- _WHAT YOU NEED TO DO_
Your response should be the lines from the one containing "- id of each product in the order" through the end of the material, copied exactly and with nothing added.

- _EXTRACTED MATERIAL_
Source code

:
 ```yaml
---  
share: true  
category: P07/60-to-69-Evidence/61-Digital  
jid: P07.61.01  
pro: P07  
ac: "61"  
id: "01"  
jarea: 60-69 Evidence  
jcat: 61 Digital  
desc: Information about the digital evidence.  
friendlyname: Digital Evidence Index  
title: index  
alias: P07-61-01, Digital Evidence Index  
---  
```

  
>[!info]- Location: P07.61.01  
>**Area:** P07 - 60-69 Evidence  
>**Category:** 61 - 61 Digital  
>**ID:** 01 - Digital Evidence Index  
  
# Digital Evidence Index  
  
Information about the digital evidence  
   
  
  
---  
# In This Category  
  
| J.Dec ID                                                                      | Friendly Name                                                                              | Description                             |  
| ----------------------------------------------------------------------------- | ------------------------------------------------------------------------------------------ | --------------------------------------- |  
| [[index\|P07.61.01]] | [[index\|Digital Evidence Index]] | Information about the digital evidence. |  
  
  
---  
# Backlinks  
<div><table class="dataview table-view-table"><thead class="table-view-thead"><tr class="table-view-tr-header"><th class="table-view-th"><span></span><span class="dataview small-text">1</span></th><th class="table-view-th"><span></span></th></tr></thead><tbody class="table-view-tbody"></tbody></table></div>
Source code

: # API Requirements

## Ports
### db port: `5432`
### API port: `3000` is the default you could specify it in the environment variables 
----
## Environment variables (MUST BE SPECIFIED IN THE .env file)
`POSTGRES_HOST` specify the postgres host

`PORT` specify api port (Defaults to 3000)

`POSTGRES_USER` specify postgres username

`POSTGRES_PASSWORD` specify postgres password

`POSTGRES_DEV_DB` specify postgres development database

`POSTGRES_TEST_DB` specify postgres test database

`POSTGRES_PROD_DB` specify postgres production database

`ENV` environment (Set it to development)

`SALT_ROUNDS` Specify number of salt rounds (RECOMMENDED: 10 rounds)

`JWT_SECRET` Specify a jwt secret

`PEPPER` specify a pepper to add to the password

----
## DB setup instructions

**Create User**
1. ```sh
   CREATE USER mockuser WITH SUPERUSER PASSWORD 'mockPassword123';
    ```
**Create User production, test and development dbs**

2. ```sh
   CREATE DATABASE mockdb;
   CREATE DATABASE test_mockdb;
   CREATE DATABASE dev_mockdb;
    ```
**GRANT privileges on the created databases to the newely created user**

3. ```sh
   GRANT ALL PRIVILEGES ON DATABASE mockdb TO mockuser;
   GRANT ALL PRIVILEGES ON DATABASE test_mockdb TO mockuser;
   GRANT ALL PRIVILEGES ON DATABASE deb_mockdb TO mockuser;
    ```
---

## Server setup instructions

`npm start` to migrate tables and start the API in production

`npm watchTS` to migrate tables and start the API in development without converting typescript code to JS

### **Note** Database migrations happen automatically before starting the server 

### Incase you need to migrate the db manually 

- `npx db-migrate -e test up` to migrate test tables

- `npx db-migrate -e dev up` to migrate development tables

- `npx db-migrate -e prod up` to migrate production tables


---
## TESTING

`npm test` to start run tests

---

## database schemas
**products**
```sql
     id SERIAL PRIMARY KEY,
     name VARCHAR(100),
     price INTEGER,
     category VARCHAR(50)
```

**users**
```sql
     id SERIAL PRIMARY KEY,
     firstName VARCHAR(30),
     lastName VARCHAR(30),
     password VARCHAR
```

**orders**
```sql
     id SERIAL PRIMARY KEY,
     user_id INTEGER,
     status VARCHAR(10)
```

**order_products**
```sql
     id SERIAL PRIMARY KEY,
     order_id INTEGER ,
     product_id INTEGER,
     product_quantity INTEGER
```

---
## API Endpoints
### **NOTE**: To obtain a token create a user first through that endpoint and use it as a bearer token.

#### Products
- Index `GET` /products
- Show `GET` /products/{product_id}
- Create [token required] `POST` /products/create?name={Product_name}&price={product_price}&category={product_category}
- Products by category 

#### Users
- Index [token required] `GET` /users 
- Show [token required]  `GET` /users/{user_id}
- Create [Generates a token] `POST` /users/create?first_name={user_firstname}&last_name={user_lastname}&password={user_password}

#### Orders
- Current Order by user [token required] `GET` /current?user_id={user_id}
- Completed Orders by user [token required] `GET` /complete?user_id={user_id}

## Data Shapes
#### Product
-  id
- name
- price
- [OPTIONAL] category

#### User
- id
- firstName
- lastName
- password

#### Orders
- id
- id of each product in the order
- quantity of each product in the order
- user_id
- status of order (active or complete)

- _RESPONSE TO THE TASK_
- id of each product in the order
- quantity of each product in the order
- user_id
- status of order (active or complete)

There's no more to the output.